Других лекарств от этих болезней, кроме институтов демократии, которые даже Трампу не дают развернуться на полную проектную мощность, коллективный Запад не знает. Собственно, их и никто не знает. Предыдущие кризисы и «концы истории» капитализм западного образца преодолел, защитные механизмы срабатывали. Когда-то один коллега назвал сочетание рыночной экономики и сильной полиции основанием нормально развивающихся обществ и государств. Полиция во всех последних кейсах сработала как защитный экран западной демократии вполне успешно. Так бывает, когда органы и институты заняты своим делом, а правила и нормы если и не останавливают, то по крайней мере сдерживают деградацию и агрессию.
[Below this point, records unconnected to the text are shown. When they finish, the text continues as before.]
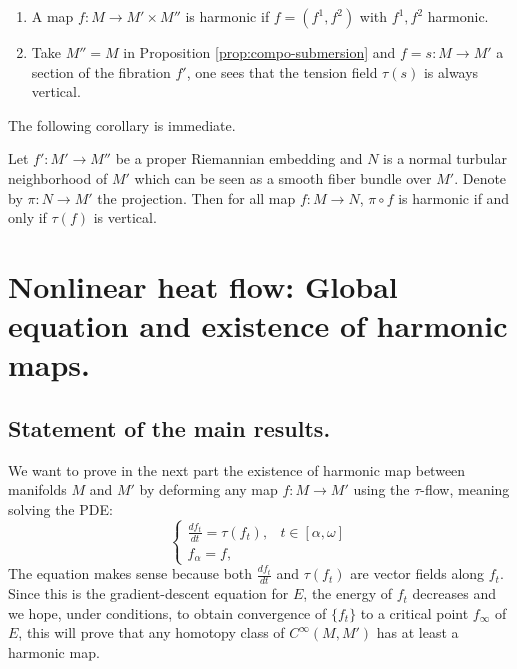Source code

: \begin{exampl}
\begin{enumerate}
\item A map \(f: M \longrightarrow M'\times M''\) is harmonic if \(f=(f^1, f^2)\) with \(f^1, f^2\) harmonic.
\item Take \(M''=M\) in Proposition \ref{prop:compo-submersion} and \(f=s: M \longrightarrow M'\) a
section of the fibration \(f'\), one sees that the tension field \(\tau(s)\) is
always vertical.
\end{enumerate}
\end{exampl}

The following corollary is immediate.
\begin{corollary}
\label{cor:compo-with-submersion}
Let \(f': M' \longrightarrow M''\) be a proper Riemannian embedding and \(N\) is a
normal turbular neighborhood of \(M'\) which can be seen as a smooth fiber bundle over
\(M'\). Denote by \(\pi: N \longrightarrow M'\) the projection. Then for all map \(f:
M \longrightarrow N\), \(\pi\circ f\) is harmonic if and only if \(\tau(f)\) is vertical. 
\end{corollary}

\fi



\section{Nonlinear heat flow: Global equation and existence of harmonic maps.}
\label{sec:orgec9b5c0}
\subsection{Statement of the main results.}
\label{sec:org6fcf717}

We want to prove in the next part the existence of harmonic map between manifolds \(M\)
and \(M'\) by deforming any map \(f: M
\longrightarrow M'\) using the \(\tau\)-flow, meaning solving the PDE:
\begin{equation}
\label{eq:loc-heat-flow}
\begin{cases}
\frac{d f_t}{d t} = \tau (f_t),  & t\in [\alpha,\omega] \\
f_\alpha = f, & 
\end{cases}
\end{equation}
The equation makes sense because both \(\frac{d f_t}{d t}\) and \(\tau (f_t)\) are
vector fields along \(f_t\). Since this is the gradient-descent equation for \(E\),
the energy of \(f_t\) decreases and we hope, under conditions, to obtain
convergence of \(\{f_t\}\) to a critical point \(f_\infty\) of \(E\), this will prove
that any homotopy class of \(C^\infty(M,M')\) has at least a harmonic map.

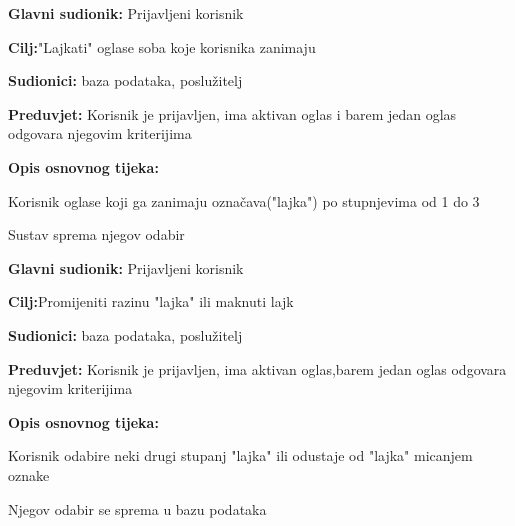 \noindent {}
\begin{packed_item}
	
	\item \textbf{Glavni sudionik: }Prijavljeni korisnik
	\item  \textbf{Cilj:}"Lajkati" oglase soba koje korisnika zanimaju
	\item  \textbf{Sudionici:} baza podataka, poslužitelj
	\item  \textbf{Preduvjet:} Korisnik je prijavljen, ima aktivan oglas i barem jedan oglas odgovara njegovim kriterijima
	\item  \textbf{Opis osnovnog tijeka:}
	
	\item[] \begin{packed_enum}
		
		\item Korisnik oglase koji ga zanimaju označava("lajka") po stupnjevima od 1 do 3
		\item Sustav sprema njegov odabir
	\end{packed_enum}
	
\end{packed_item}

\noindent {}
\begin{packed_item}
	
	\item \textbf{Glavni sudionik: }Prijavljeni korisnik
	\item  \textbf{Cilj:}Promijeniti razinu "lajka" ili maknuti lajk
	\item  \textbf{Sudionici:} baza podataka, poslužitelj
	\item  \textbf{Preduvjet:} Korisnik je prijavljen, ima aktivan oglas,barem jedan oglas odgovara njegovim kriterijima
	\item  \textbf{Opis osnovnog tijeka:}
	
	\item[] \begin{packed_enum}
		
		\item Korisnik odabire neki drugi stupanj "lajka" ili odustaje od "lajka" micanjem oznake
		\item Njegov odabir se sprema u bazu podataka
		
	\end{packed_enum}
	
\end{packed_item}

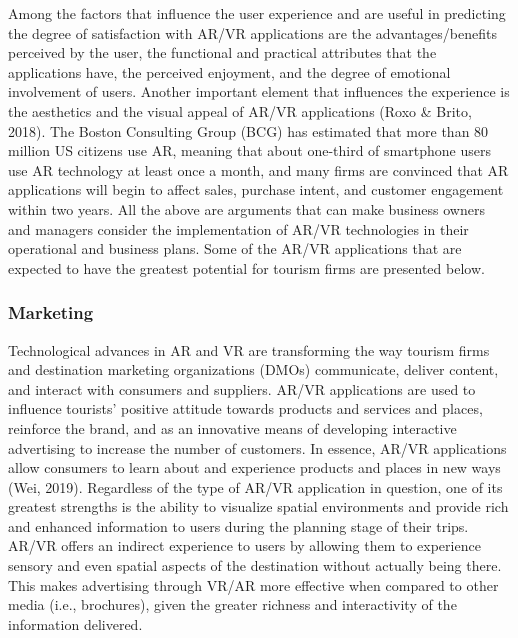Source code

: \documentclass[
  letterpaper,
  DIV=11,
  numbers=noendperiod]{scrreprt}
\begin{document}
Among the factors that influence the user experience and are useful in
predicting the degree of satisfaction with AR/VR applications are the
advantages/benefits perceived by the user, the functional and practical
attributes that the applications have, the perceived enjoyment, and the
degree of emotional involvement of users. Another important element that
influences the experience is the aesthetics and the visual appeal of
AR/VR applications (Roxo \& Brito, 2018). The Boston Consulting Group
(BCG) has estimated that more than 80 million US citizens use AR,
meaning that about one-third of smartphone users use AR technology at
least once a month, and many firms are convinced that AR applications
will begin to affect sales, purchase intent, and customer engagement
within two years. All the above are arguments that can make business
owners and managers consider the implementation of AR/VR technologies in
their operational and business plans. Some of the AR/VR applications
that are expected to have the greatest potential for tourism firms are
presented below.

\hypertarget{marketing-1}{%
\subsubsection{Marketing}\label{marketing-1}}

Technological advances in AR and VR are transforming the way tourism
firms and destination marketing organizations (DMOs) communicate,
deliver content, and interact with consumers and suppliers. AR/VR
applications are used to influence tourists' positive attitude towards
products and services and places, reinforce the brand, and as an
innovative means of developing interactive advertising to increase the
number of customers. In essence, AR/VR applications allow consumers to
learn about and experience products and places in new ways (Wei, 2019).
Regardless of the type of AR/VR application in question, one of its
greatest strengths is the ability to visualize spatial environments and
provide rich and enhanced information to users during the planning stage
of their trips. AR/VR offers an indirect experience to users by allowing
them to experience sensory and even spatial aspects of the destination
without actually being there. This makes advertising through VR/AR more
effective when compared to other media (i.e., brochures), given the
greater richness and interactivity of the information delivered.
\end{document}

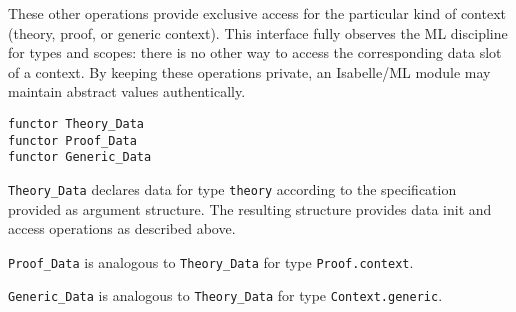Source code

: \begin{isabellebody}
\begin{isamarkuptext}
  \noindent These other operations provide exclusive access for the
  particular kind of context (theory, proof, or generic context).
  This interface fully observes the ML discipline for types and
  scopes: there is no other way to access the corresponding data slot
  of a context.  By keeping these operations private, an Isabelle/ML
  module may maintain abstract values authentically.%
\end{isamarkuptext}%
\isamarkuptrue%
%
\isadelimmlref
%
\endisadelimmlref
%
\isatagmlref
%
\begin{isamarkuptext}%
\begin{mldecls}
  \verb|functor Theory_Data| \\
  \verb|functor Proof_Data| \\
  \verb|functor Generic_Data| \\
  \end{mldecls}

  \begin{description}

  \item \verb|Theory_Data| declares data for
  type \verb|theory| according to the specification provided as
  argument structure.  The resulting structure provides data init and
  access operations as described above.

  \item \verb|Proof_Data| is analogous to
  \verb|Theory_Data| for type \verb|Proof.context|.

  \item \verb|Generic_Data| is analogous to
  \verb|Theory_Data| for type \verb|Context.generic|.


\end{description}
\end{isamarkuptext}
\end{isabellebody}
И пренебрежение человеческой жизнью, падающей в цене.

«… Травля, призывы к убийству и само убийство нарушают общественный покой и порядок, (…) существует общественность, которая этого не потерпит». Так писала Ульрика Майнхоф в статье «От протеста к сопротивлению» — совсем незадолго до того, как ушла в террористическое подполье.

https://www.gazeta.ru/comments/column/kolesnikov/12055597.shtml

This entry was posted in 1. Новости, 2. Актуальные материалы, 3. Научные материалы для использования. Bookmark the permalink.

Comments are closed.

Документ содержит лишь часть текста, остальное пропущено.